Nous n’avions pas encore eu le temps de monter l’escalier que, sous la porte cochère, se fit entendre un cri d’ivrogne, suivi de mille imprécations. Chatoff me poussa dans son logement, dont il ferma la porte.

— Il faut que vous restiez ici une minute, si vous ne voulez pas qu’il y ait une histoire. Il crie comme un cochon de lait, sans doute il aura encore bronché sur le seuil ; chaque fois il pique un plat ventre.

Pourtant les choses ne se passèrent pas sans « histoire ».

VI

Debout près de sa porte fermée, Chatoff prêtait l’oreille ; tout à coup il fit un saut en arrière.

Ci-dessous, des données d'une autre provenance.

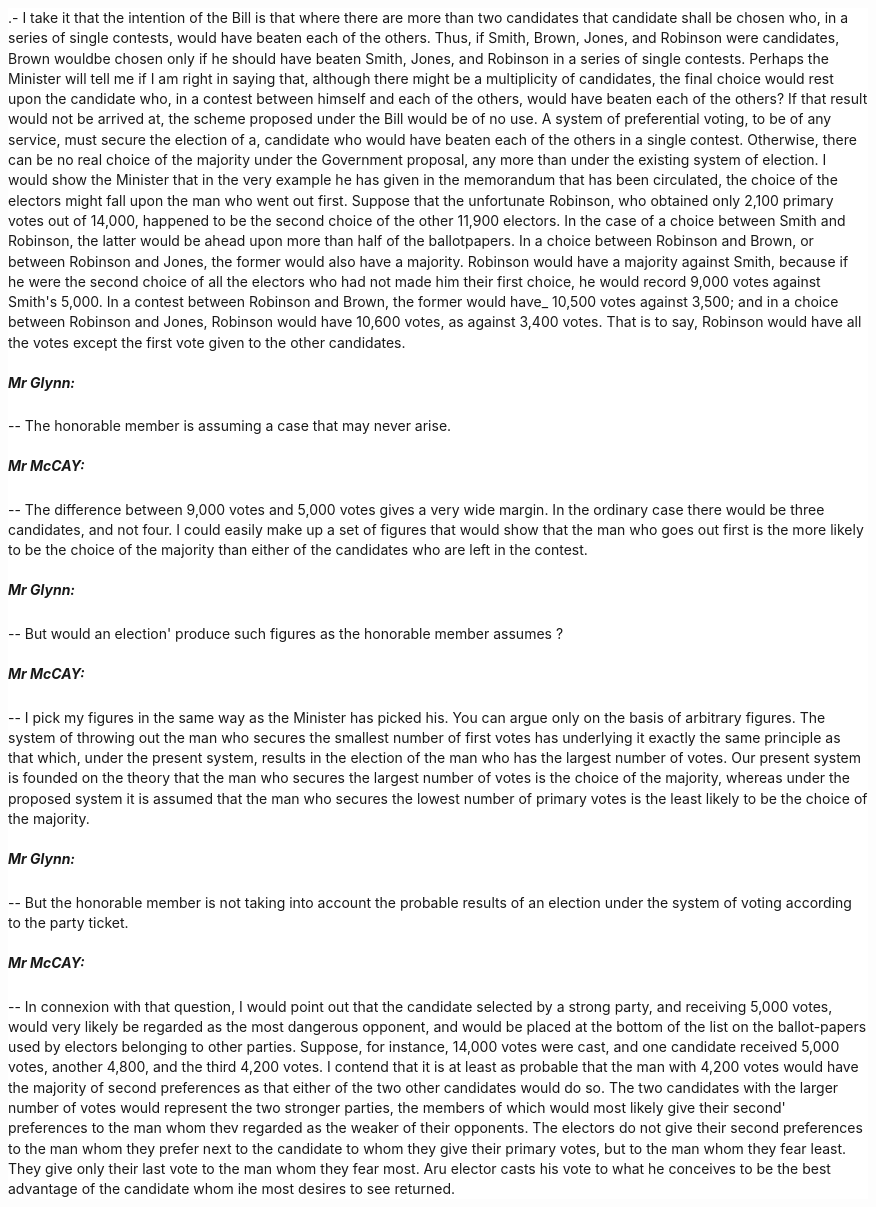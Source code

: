 .- I take it that the intention of the Bill is that where there are more than two candidates that candidate shall be chosen who, in a series of single contests, would have beaten each of the others. Thus, if Smith, Brown, Jones, and Robinson were candidates, Brown wouldbe chosen only if he should have beaten Smith, Jones, and Robinson in a series of single contests. Perhaps the Minister will tell me if I am right in saying that, although there might be a multiplicity of candidates, the final choice would rest upon the candidate who, in a contest between himself and each of the others, would have beaten each of the others? If that result would not be arrived at, the scheme proposed under the Bill would be of no use. A system of preferential voting, to be of any service, must secure the election of a, candidate who would have beaten each of the others in a single contest. Otherwise, there can be no real choice of the majority under the Government proposal, any more than under the existing system of election. I would show the Minister that in the very example he has given in the memorandum that has been circulated, the choice of the electors might fall upon the man who went out first. Suppose that the unfortunate Robinson, who obtained only 2,100 primary votes out of 14,000, happened to be the second choice of the other 11,900 electors. In the case of a choice between Smith and Robinson, the latter would be ahead upon more than half of the ballotpapers. In a choice between Robinson and Brown, or between Robinson and Jones, the former would also have a majority. Robinson would have a majority against Smith, because if he were the second choice of all the electors who had not made him their first choice, he would record 9,000 votes against Smith's 5,000. In a contest between Robinson and Brown, the former would have_ 10,500 votes against 3,500; and in a choice between Robinson and Jones, Robinson would have 10,600 votes, as against 3,400 votes. That is to say, Robinson would have all the votes except the first vote given to the other candidates. 

##### Mr Glynn:

--  The honorable member is assuming a case that may never arise. 

##### Mr McCAY:

-- The difference between 9,000 votes and 5,000 votes gives a very wide margin. In the ordinary case there would be three candidates, and not four. I could easily make up a set of figures that would show that the man who goes out first is the more likely to be the choice of the majority than either of the candidates who are left in the contest. 

##### Mr Glynn:

--  But would an election' produce such figures as the honorable member assumes ? 

##### Mr McCAY:

-- I pick my figures in the same way as the Minister has picked his. You can argue only on the basis of arbitrary figures. The system of throwing out the man who secures the smallest number of first votes has underlying it exactly the same principle as that which, under the present system, results in the election of the man who has the largest number of votes. Our present system is founded on the theory that the man who secures the largest number of votes is the choice of the majority, whereas under the proposed system it is assumed that the man who secures the lowest number of primary votes is the least likely to be the choice of the majority. 

##### Mr Glynn:

-- But the honorable member is not taking into account the probable results of an election under the system of voting according to the party ticket. 

##### Mr McCAY:

-- In connexion with that question, I would point out that the candidate selected by a strong party, and receiving 5,000 votes, would very likely be regarded as the most dangerous opponent, and would be placed at the bottom of the list on the ballot-papers used by electors belonging to other parties. Suppose, for instance, 14,000 votes were cast, and one candidate received 5,000 votes, another 4,800, and the third 4,200 votes. I contend that it is at least as probable that the man with 4,200 votes would have the majority of second preferences as that either of the two other candidates would do so. The two candidates with the larger number of votes would represent the two stronger parties, the members of which would most likely give their second' preferences to the man whom thev regarded as the weaker of their opponents. The electors do not give their second preferences to the man whom they prefer next to the candidate to whom they give their primary votes, but to the man whom they fear least. They give only their last vote to the man whom they fear most. Aru elector casts his vote to what he conceives to be the best advantage of the candidate whom ihe most desires to see returned.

— Il vient ici, je m’en doutais ! murmura-t-il avec rage, — à présent nous n’en serons pas débarrassé avant minuit.

Bientôt retentirent plusieurs coups de poing assénés contre la porte.

— Chatoff, Chatoff, ouvre ! commença à crier le capitaine, — Chatoff, mon ami !…

_Je suis venu te saluer,_ _Te r-raconter que le soleil est levé,_ _Que sous sa br-r-rûlante lumière_ _Le… bois… commence à tr-r-rssaillir ; _ _Te raconter que je me suis éveillé, le diable t’emporte ! _ _Que je me suis éveillé sous la feuillée…_

— Chatoff, comprends-tu qu’il fait bon vivre en ce bas monde ?

Ne répondez pas, me dit tout bas Chatoff.